Watershed, Rubicon, tipping point: pick your metaphor, but it’s clear that the last few weeks have marked a significant acceleration in the spread of mobile VoIP, largely because wireless carriers have given up trying to slow the flood with their thimbles. As I pointed out yesterday, the driver behind AT&T’s shift to tiered pricing is less an attempt to relieve congestion on its network than an acknowledgment that mobile data, including mobile VoIP, is the future, and the carriers must grab their slice of the resulting revenue stream while they can.

The first big crack in the dam came back in February, at Mobile World Congress, when Verizon and Skype hooked up to offer Skype Mobile over Verizon’s cellular network. That deal “marks a turning point for the mobile and wireless industry – a before-and-after moment that at a stroke renders obsolete the conventional minutes-based business model of incumbent carriers not only in the U.S. but around the world,” I wrote at the time.

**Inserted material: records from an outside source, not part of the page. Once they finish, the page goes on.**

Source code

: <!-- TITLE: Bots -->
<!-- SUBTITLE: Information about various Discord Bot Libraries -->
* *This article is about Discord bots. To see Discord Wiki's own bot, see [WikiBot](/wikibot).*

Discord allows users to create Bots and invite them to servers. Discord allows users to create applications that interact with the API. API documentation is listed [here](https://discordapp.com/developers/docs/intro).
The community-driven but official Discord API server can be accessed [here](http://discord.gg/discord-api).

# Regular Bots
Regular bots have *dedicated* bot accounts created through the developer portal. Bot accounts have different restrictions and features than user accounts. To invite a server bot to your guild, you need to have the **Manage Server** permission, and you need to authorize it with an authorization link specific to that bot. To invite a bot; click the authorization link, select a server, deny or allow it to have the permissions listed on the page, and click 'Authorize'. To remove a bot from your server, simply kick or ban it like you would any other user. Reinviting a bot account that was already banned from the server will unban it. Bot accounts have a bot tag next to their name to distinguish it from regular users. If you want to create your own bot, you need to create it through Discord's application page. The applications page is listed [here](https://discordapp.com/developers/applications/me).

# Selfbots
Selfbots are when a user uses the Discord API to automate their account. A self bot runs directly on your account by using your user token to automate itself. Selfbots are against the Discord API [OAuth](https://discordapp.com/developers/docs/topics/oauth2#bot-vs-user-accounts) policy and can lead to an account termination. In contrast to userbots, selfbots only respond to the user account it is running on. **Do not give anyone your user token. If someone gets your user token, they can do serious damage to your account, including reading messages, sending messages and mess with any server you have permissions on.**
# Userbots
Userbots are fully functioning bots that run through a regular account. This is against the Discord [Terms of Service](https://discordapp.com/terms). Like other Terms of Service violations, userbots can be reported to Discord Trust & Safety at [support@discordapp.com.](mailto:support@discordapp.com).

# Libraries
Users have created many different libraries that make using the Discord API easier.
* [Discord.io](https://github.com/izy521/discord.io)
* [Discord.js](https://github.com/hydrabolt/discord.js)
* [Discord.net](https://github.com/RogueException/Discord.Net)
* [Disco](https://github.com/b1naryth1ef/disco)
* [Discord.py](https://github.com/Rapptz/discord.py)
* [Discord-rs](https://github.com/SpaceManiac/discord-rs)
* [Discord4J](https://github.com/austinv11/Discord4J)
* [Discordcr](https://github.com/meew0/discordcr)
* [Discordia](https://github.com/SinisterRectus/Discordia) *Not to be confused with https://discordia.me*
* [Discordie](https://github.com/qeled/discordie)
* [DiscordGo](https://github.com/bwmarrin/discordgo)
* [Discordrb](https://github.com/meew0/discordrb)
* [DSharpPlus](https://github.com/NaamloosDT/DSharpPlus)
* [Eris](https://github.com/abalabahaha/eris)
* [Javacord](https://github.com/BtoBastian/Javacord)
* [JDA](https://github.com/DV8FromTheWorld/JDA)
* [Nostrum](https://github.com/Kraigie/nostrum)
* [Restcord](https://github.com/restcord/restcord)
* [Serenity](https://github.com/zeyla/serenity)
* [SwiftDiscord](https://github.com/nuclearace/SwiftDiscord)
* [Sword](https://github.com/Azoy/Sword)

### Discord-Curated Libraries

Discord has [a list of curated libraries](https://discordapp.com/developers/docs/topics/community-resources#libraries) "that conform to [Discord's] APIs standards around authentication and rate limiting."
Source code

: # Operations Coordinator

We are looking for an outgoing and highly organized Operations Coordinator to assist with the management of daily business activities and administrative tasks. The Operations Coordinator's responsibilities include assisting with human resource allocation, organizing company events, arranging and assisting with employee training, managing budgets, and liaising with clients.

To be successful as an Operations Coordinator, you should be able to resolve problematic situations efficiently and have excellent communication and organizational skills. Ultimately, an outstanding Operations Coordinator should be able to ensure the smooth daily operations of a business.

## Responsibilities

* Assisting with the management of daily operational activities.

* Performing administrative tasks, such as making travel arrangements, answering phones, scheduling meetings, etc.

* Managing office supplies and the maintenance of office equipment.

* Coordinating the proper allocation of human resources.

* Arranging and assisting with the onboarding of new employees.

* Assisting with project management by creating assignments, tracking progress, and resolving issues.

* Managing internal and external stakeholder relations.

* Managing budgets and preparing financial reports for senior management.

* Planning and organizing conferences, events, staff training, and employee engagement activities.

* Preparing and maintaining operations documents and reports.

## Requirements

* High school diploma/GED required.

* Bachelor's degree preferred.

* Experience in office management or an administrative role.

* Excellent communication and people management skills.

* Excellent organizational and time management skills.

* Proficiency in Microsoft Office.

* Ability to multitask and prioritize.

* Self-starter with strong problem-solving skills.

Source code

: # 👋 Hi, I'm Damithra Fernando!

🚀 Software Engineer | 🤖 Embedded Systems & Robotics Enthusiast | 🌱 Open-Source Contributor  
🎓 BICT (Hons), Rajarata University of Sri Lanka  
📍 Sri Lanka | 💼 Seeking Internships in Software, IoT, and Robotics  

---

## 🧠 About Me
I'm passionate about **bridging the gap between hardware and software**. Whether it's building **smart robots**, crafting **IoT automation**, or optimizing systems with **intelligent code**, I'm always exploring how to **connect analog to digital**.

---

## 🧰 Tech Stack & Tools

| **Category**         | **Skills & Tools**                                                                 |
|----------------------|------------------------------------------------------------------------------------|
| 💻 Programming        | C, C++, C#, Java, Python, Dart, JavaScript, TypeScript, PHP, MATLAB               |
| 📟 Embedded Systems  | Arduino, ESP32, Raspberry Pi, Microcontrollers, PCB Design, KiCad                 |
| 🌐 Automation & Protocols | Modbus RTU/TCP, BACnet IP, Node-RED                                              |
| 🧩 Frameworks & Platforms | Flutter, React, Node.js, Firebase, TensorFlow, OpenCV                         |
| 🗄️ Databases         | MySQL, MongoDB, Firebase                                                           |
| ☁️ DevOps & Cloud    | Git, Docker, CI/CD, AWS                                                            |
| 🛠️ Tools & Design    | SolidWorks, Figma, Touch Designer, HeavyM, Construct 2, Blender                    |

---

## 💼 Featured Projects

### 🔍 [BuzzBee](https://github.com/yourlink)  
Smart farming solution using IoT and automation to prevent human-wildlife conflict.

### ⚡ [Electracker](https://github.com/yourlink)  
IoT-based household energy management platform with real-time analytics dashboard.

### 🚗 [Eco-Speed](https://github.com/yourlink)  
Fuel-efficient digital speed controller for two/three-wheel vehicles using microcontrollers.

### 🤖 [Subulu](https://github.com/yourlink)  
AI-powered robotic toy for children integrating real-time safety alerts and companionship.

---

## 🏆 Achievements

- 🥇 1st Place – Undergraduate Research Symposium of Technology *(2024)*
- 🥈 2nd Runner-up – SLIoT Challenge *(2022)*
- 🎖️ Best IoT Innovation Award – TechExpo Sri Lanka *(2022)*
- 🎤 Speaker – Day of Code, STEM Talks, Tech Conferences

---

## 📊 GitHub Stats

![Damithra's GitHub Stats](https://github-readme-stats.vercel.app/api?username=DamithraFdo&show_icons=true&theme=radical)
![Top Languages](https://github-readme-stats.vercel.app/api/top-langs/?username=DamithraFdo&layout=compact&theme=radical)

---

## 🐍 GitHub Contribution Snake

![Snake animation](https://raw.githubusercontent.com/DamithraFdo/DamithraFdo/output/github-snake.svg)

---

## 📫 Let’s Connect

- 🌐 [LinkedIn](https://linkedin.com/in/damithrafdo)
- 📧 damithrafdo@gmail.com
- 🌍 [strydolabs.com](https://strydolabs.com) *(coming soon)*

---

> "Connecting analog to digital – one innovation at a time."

“We’ve seen a real change in the attitude of operators around the world” in regard to allowing (or, in this case, supporting) VoIP services on their networks, Skype CEO Josh Silverman said at the press conference in Barcelona, at Mobile World Congress. Skype’s partnerships with wireless carriers like 3, in the U.K., “have demonstrated that they make more money when they work with Skype.”

Consider some of the other recent developments: Telefonica acquired mobile VoIP provider Jajah, for $207 million, a bargain-basement price for immediate integrated VoIP service over Telefonica’s network. International pre-paid mobile VoIP provider Vopium said it will offer its overseas mobile VoIP service as a white-label feature for carriers and other service providers. Based in Copenhagen, the company said it expects to announce its first operator partner shortly. AT&T relented and said it would allow Skype to work over its 3G network, a precursor to the iPhone 3G Skype app.

Research firms have caught wind of the inevitable, as well: Juniper Research expects the total number of mobile VoIP users to exceed 100 million by 2012, a number dwarfed by InStat’s prediction of 288 million mobile VoIP subscribers by 2013. Morgan Stanley said mobile VoIP traffic will more than double every year at least through 2014. The spread of LTE – a pure data networking technology that doesn’t even include a dedicated system for transmitting voice – will only hasten that growth.

Wired.com’s Eliot Van Buskirk wrote a good explainer last month, entitled “5 Reasons Cellphones and Mobile VoIP Are Forging an Unlikely Truce.”

“No matter how you slice it, mobile VoIP is a battle that’s not worth fighting for the carriers,” Van Buskirk commented, “and is actually a development well worth encouraging.” (The piece also includes a handy chart comparing mobile VoIP providers.)

This is not a development – it’s a tsunami. Ride it or get destroyed.